A benefit for a St. Clair High School student battling cancer is set for this Friday, Feb. 2.
Last summer, sophomore Dexter Hanley was diagnosed with Burkitt’s Lymphoma, a form of non-Hodgkin’s lymphoma.
Doctors had found a tumor, which they were able to remove successfully. Since then, he has been receiving chemotherapy at Mercy Children’s Hospital in St. Louis. Luckily, the cancer did not spread from his abdomen.
Friday’s benefit, Coaches v. Cancer includes a spaghetti dinner from 4:30-7 p.m. at St. Clair High cafeteria followed by St. Clair girls and boys varsity basketball games in the gym. Any amount of donations will accepted during the dinner.
Chances to win four Cardinal baseball tickets will be available for purchase. The cost is six chances for $5, 13 for $10 or 30 for $20. During the games, there also will be opportunities for people to win 50/50 drawings. T-shirts are also available for $10.

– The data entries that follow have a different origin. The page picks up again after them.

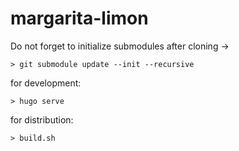 # margarita-limon

Do not forget to initialize submodules after cloning ->

```
> git submodule update --init --recursive
```

for development:
```
> hugo serve
```

for distribution:

```
> build.sh
```
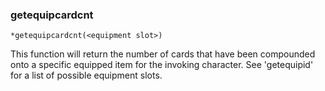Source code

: ### getequipcardcnt
```
*getequipcardcnt(<equipment slot>)
```

This function will return the number of cards that have been compounded onto a
specific equipped item for the invoking character. See 'getequipid' for a list
of possible equipment slots.
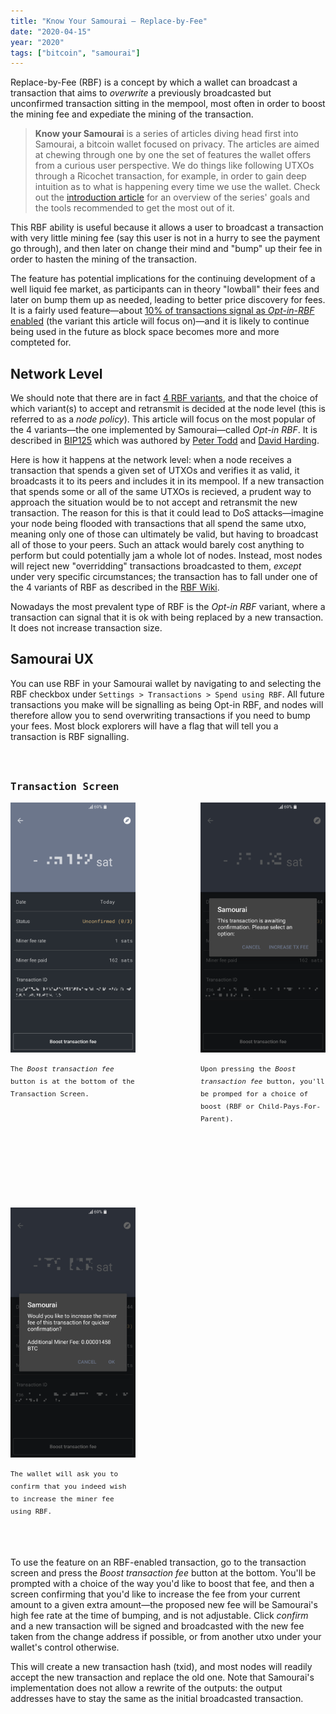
 ```yaml
---
title: "Know Your Samourai — Replace-by-Fee"
date: "2020-04-15"
year: "2020"
tags: ["bitcoin", "samourai"]
---
```


Replace-by-Fee (RBF) is a concept by which a wallet can broadcast a transaction that aims to _overwrite_ a previously broadcasted but unconfirmed transaction sitting in the mempool, most often in order to boost the mining fee and expediate the mining of the transaction. 

> **Know your Samourai** is a series of articles diving head first into Samourai, a bitcoin wallet focused on privacy. The articles are aimed at chewing through one by one the set of features the wallet offers from a curious user perspective. We do things like following UTXOs through a Ricochet transaction, for example, in order to gain deep intuition as to what is happening every time we use the wallet. Check out the [introduction article](#) for an overview of the series' goals and the tools recommended to get the most out of it.

This RBF ability is useful because it allows a user to broadcast a transaction with very little mining fee (say this user is not in a hurry to see the payment go through), and then later on change their mind and "bump" up their fee in order to hasten the mining of the transaction. 

The feature has potential implications for the continuing development of a well liquid fee market, as participants can in theory "lowball" their fees and later on bump them up as needed, leading to better price discovery for fees. It is a fairly used feature—about [10% of transactions signal as _Opt-in-RBF_ enabled](https://transactionfee.info/charts/transactions-signaling-explicit-rbf/) (the variant this article will focus on)—and it is likely to continue being used in the future as block space becomes more and more compteted for.

## Network Level

We should note that there are in fact [4 RBF variants](https://en.bitcoin.it/wiki/Replace_by_fee), and that the choice of which variant(s) to accept and retransmit is decided at the node level (this is referred to as a _node policy_). This article will focus on the most popular of the 4 variants—the one implemented by Samourai—called _Opt-in RBF_. It is described in [BIP125](https://github.com/bitcoin/bips/blob/master/bip-0125.mediawiki) which was authored by [Peter Todd](https://twitter.com/peterktodd) and [David Harding](https://twitter.com/hrdng).

Here is how it happens at the network level: when a node receives a transaction that spends a given set of UTXOs and verifies it as valid, it broadcasts it to its peers and includes it in its mempool. If a new transaction that spends some or all of the same UTXOs is recieved, a prudent way to approach the situation would be to not accept and retransmit the new transaction. The reason for this is that it could lead to DoS attacks—imagine your node being flooded with transactions that all spend the same utxo, meaning only one of those can ultimately be valid, but having to broadcast all of those to your peers. Such an attack would barely cost anything to perform but could potentially jam a whole lot of nodes. Instead, most nodes will reject new "overridding" transactions broadcasted to them, _except_ under very specific circumstances; the transaction has to fall under one of the 4 variants of RBF as described in the [RBF Wiki](https://en.bitcoin.it/wiki/Replace_by_fee).

Nowadays the most prevalent type of RBF is the _Opt-in RBF_ variant, where a transaction can signal that it is ok with being replaced by a new transaction. It does not increase transaction size.

## Samourai UX

You can use RBF in your Samourai wallet by navigating to and selecting the RBF checkbox under `Settings > Transactions > Spend using RBF`. All future transactions you make will be signalling as being Opt-in RBF, and nodes will therefore allow you to send overwriting transactions if you need to bump your fees. Most block explorers will have a flag that will tell you a transaction is RBF signalling.

<section style="display: flex; flex-wrap: wrap; justify-content: space-between;">
  <div>
    <figure style="max-width: 200px; margin: 3rem 0;">
    <p style="font-family: 'Fira Code', monospace; font-size: 16px; font-weight: 600;">Transaction Screen<p>
    <img id="transaction-screen" src="../src/images/posts/samourai-rbf/rbf-1.png" onclick={openModal}>
    <p style="font-family: 'Fira Code', monospace; font-size: 11px; line-height: 20px; text-align: left !important;">The <em>Boost transaction fee</em> button is at the bottom of the Transaction Screen.<p>
  </figure>
  </div>
  <div>
    <figure style="max-width: 200px; margin: 3rem 0;">
    <p style="font-family: 'Fira Code', monospace; font-size: 16px; font-weight: 600;">&nbsp;<p>
    <img src="../src/images/posts/samourai-rbf/rbf-2.png">
    <p style="font-family: 'Fira Code', monospace; font-size: 11px; line-height: 20px; text-align: left !important;">Upon pressing the <em>Boost transaction fee</em> button, you'll be promped for a choice of boost (RBF or Child-Pays-For-Parent).<p>
  </figure>
  </div>
  <div>
    <figure style="max-width: 200px; margin: 3rem 0;">
      <p style="font-family: 'Fira Code', monospace; font-size: 16px; font-weight: 600;">&nbsp;<p>
      <img src="../src/images/posts/samourai-rbf/rbf-3.png">
      <p style="font-family: 'Fira Code', monospace; font-size: 11px; line-height: 20px; text-align: left !important;">The wallet will ask you to confirm that you indeed wish to increase the miner fee using RBF.<p>
    </figure>
  </div>
</section>

To use the feature on an RBF-enabled transaction, go to the transaction screen and press the _Boost transaction fee_ button at the bottom. You'll be prompted with a choice of the way you'd like to boost that fee, and then a screen confirming that you'd like to increase the fee from your current amount to a given extra amount—the proposed new fee will be Samourai's high fee rate at the time of bumping, and is not adjustable. Click _confirm_ and a new transaction will be signed and broadcasted with the new fee taken from the change address if possible, or from another utxo under your wallet's control otherwise.

This will create a new transaction hash (txid), and most nodes will readily accept the new transaction and replace the old one. Note that Samourai's implementation does not allow a rewrite of the outputs: the output addresses have to stay the same as the initial broadcasted transaction.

Proceeds from the benefit will be donated to Dexter and his family.
The St. Clair Junior High Lighthouse team members are helping put on the event.
Team member Kaitlyn Janson said she will be maintaining the donation boxes during the event.
“In the middle of the boys varsity game, Dexter is going to go out onto the court, along with one of our Light House members and they’re going to briefly talk about Dexter and his condition, and how you can help,” Janson said.
The Coaches v. Cancer benefits have been done in the past for a former sixth grader, and for the son of a bus driver who had died, according to Junior High Principal Eric Lause.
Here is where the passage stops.